(Task directions)
Using the records below, find every line that includes "project" and copy it.
** Opening Records supplied block **
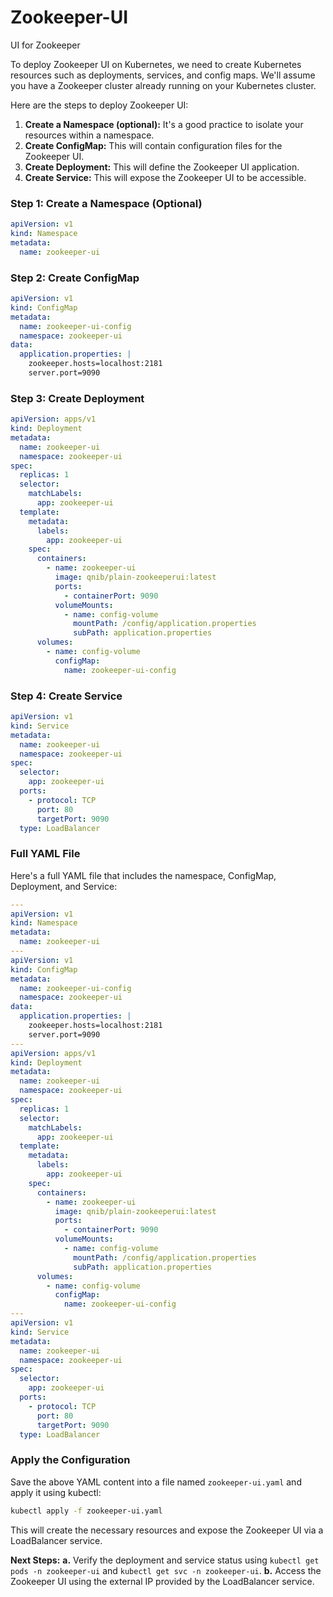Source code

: # Zookeeper-UI
UI for Zookeeper

To deploy Zookeeper UI on Kubernetes, we need to create Kubernetes resources such as deployments, services, and config maps. We'll assume you have a Zookeeper cluster already running on your Kubernetes cluster.

Here are the steps to deploy Zookeeper UI:

1. **Create a Namespace (optional):** It's a good practice to isolate your resources within a namespace.
2. **Create ConfigMap:** This will contain configuration files for the Zookeeper UI.
3. **Create Deployment:** This will define the Zookeeper UI application.
4. **Create Service:** This will expose the Zookeeper UI to be accessible.

### Step 1: Create a Namespace (Optional)

```yaml
apiVersion: v1
kind: Namespace
metadata:
  name: zookeeper-ui
```

### Step 2: Create ConfigMap

```yaml
apiVersion: v1
kind: ConfigMap
metadata:
  name: zookeeper-ui-config
  namespace: zookeeper-ui
data:
  application.properties: |
    zookeeper.hosts=localhost:2181
    server.port=9090
```

### Step 3: Create Deployment

```yaml
apiVersion: apps/v1
kind: Deployment
metadata:
  name: zookeeper-ui
  namespace: zookeeper-ui
spec:
  replicas: 1
  selector:
    matchLabels:
      app: zookeeper-ui
  template:
    metadata:
      labels:
        app: zookeeper-ui
    spec:
      containers:
        - name: zookeeper-ui
          image: qnib/plain-zookeeperui:latest
          ports:
            - containerPort: 9090
          volumeMounts:
            - name: config-volume
              mountPath: /config/application.properties
              subPath: application.properties
      volumes:
        - name: config-volume
          configMap:
            name: zookeeper-ui-config
```

### Step 4: Create Service

```yaml
apiVersion: v1
kind: Service
metadata:
  name: zookeeper-ui
  namespace: zookeeper-ui
spec:
  selector:
    app: zookeeper-ui
  ports:
    - protocol: TCP
      port: 80
      targetPort: 9090
  type: LoadBalancer
```

### Full YAML File

Here's a full YAML file that includes the namespace, ConfigMap, Deployment, and Service:

```yaml
---
apiVersion: v1
kind: Namespace
metadata:
  name: zookeeper-ui
---
apiVersion: v1
kind: ConfigMap
metadata:
  name: zookeeper-ui-config
  namespace: zookeeper-ui
data:
  application.properties: |
    zookeeper.hosts=localhost:2181
    server.port=9090
---
apiVersion: apps/v1
kind: Deployment
metadata:
  name: zookeeper-ui
  namespace: zookeeper-ui
spec:
  replicas: 1
  selector:
    matchLabels:
      app: zookeeper-ui
  template:
    metadata:
      labels:
        app: zookeeper-ui
    spec:
      containers:
        - name: zookeeper-ui
          image: qnib/plain-zookeeperui:latest
          ports:
            - containerPort: 9090
          volumeMounts:
            - name: config-volume
              mountPath: /config/application.properties
              subPath: application.properties
      volumes:
        - name: config-volume
          configMap:
            name: zookeeper-ui-config
---
apiVersion: v1
kind: Service
metadata:
  name: zookeeper-ui
  namespace: zookeeper-ui
spec:
  selector:
    app: zookeeper-ui
  ports:
    - protocol: TCP
      port: 80
      targetPort: 9090
  type: LoadBalancer
```

### Apply the Configuration

Save the above YAML content into a file named `zookeeper-ui.yaml` and apply it using kubectl:

```sh
kubectl apply -f zookeeper-ui.yaml
```

This will create the necessary resources and expose the Zookeeper UI via a LoadBalancer service.

**Next Steps:**
**a.** Verify the deployment and service status using `kubectl get pods -n zookeeper-ui` and `kubectl get svc -n zookeeper-ui`.
**b.** Access the Zookeeper UI using the external IP provided by the LoadBalancer service.
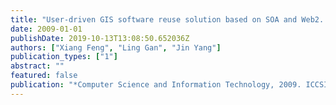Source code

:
 ```yaml
---
title: "User-driven GIS software reuse solution based on SOA and Web2. 0 concept"
date: 2009-01-01
publishDate: 2019-10-13T13:08:50.652036Z
authors: ["Xiang Feng", "Ling Gan", "Jin Yang"]
publication_types: ["1"]
abstract: ""
featured: false
publication: "*Computer Science and Information Technology, 2009. ICCSIT 2009. 2nd IEEE International Conference on*"
---
```



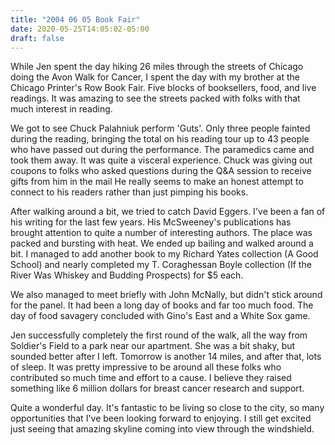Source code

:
 ```yaml
---
title: "2004 06 05 Book Fair"
date: 2020-05-25T14:05:02-05:00
draft: false
---
```



While Jen spent the day hiking 26 miles through the streets of Chicago doing the Avon Walk for Cancer, I spent the day with my brother at the Chicago Printer's Row Book Fair. Five blocks of booksellers, food, and live readings. It was amazing to see the streets packed with folks with that much interest in reading.

We got to see Chuck Palahniuk perform 'Guts'. Only three people fainted during the reading, bringing the total on his reading tour up to 43 people who have passed out during the performance. The paramedics came and took them away. It was quite a visceral experience. Chuck was giving out coupons to folks who asked questions during the Q&A session to receive gifts from him in the mail He really seems to make an honest attempt to connect to his readers rather than just pimping his books.

After walking around a bit, we tried to catch David Eggers. I've been a fan of his writing for the last few years. His McSweeney's publications has brought attention to quite a number of interesting authors. The place was packed and bursting with heat. We ended up bailing and walked around a bit. I managed to add another book to my Richard Yates collection (A Good School) and nearly completed my T. Coraghessan Boyle collection (If the River Was Whiskey and Budding Prospects) for $5 each.

We also managed to meet briefly with John McNally, but didn't stick around for the panel. It had been a long day of books and far too much food. The day of food savagery concluded with Gino's East and a White Sox game.

Jen successfully completely the first round of the walk, all the way from Soldier's Field to a park near our apartment. She was a bit shaky, but sounded better after I left. Tomorrow is another 14 miles, and after that, lots of sleep. It was pretty impressive to be around all these folks who contributed so much time and effort to a cause. I believe they raised something like 6 million dollars for breast cancer research and support.

Quite a wonderful day. It's fantastic to be living so close to the city, so many opportunities that I've been looking forward to enjoying. I still get excited just seeing that amazing skyline coming into view through the windshield.

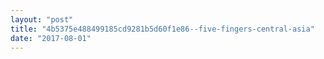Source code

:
 ```yaml
---
layout: "post"
title: "4b5375e488499185cd9281b5d60f1e86--five-fingers-central-asia"
date: "2017-08-01"
---
```


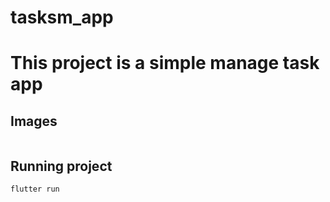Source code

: # tasksm_app

# This project is a simple manage task app

## Images

<div style="display: flex; align-items: center;">
  <img style="max-width: 100%;" src="https://github.com/user-attachments/assets/58a97a1d-eb44-4c4e-a57f-05fec09f4da2" alt="" />
  <img style="max-width: 100%;" src="https://github.com/user-attachments/assets/6f8dab48-724c-470a-8043-ea629f2fac94" alt="" />
  <img style="max-width: 100%;" src="https://github.com/user-attachments/assets/066291bf-8174-46ab-a528-4e02dd038fe5" alt="" />
</div>

## Running project

```
flutter run
```
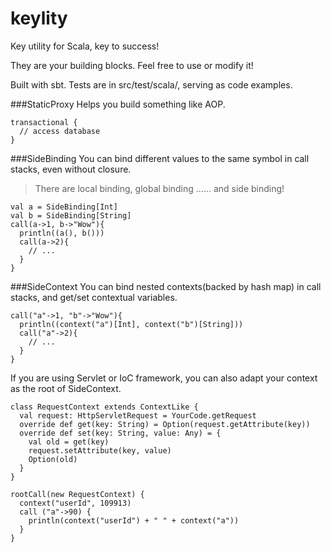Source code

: keylity
=======
Key utility for Scala, key to success!

They are your building blocks. Feel free to use or modify it!

Built with sbt. Tests are in src/test/scala/, serving as code examples.

###StaticProxy
Helps you build something like AOP.
```
transactional {
  // access database
}
```

###SideBinding
You can bind different values to the same symbol in call stacks, even without closure.
> There are local binding, global binding ...... and side binding!

```
val a = SideBinding[Int]
val b = SideBinding[String]
call(a->1, b->"Wow"){
  println((a(), b()))
  call(a->2){
    // ...
  }
}
```


###SideContext
You can bind nested contexts(backed by hash map) in call stacks, and get/set contextual variables.
```
call("a"->1, "b"->"Wow"){
  println((context("a")[Int], context("b")[String]))
  call("a"->2){
    // ...
  }
}
```
If you are using Servlet or IoC framework, you can also adapt your context as the root of SideContext.
```
class RequestContext extends ContextLike {
  val request: HttpServletRequest = YourCode.getRequest
  override def get(key: String) = Option(request.getAttribute(key))
  override def set(key: String, value: Any) = {
    val old = get(key)
    request.setAttribute(key, value)
    Option(old)
  }
}

rootCall(new RequestContext) {
  context("userId", 109913)
  call ("a"->90) {
    println(context("userId") + " " + context("a"))
  }
}
```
** Closing Records supplied block **
(Problem solution)
# This project is a simple manage task app
## Running project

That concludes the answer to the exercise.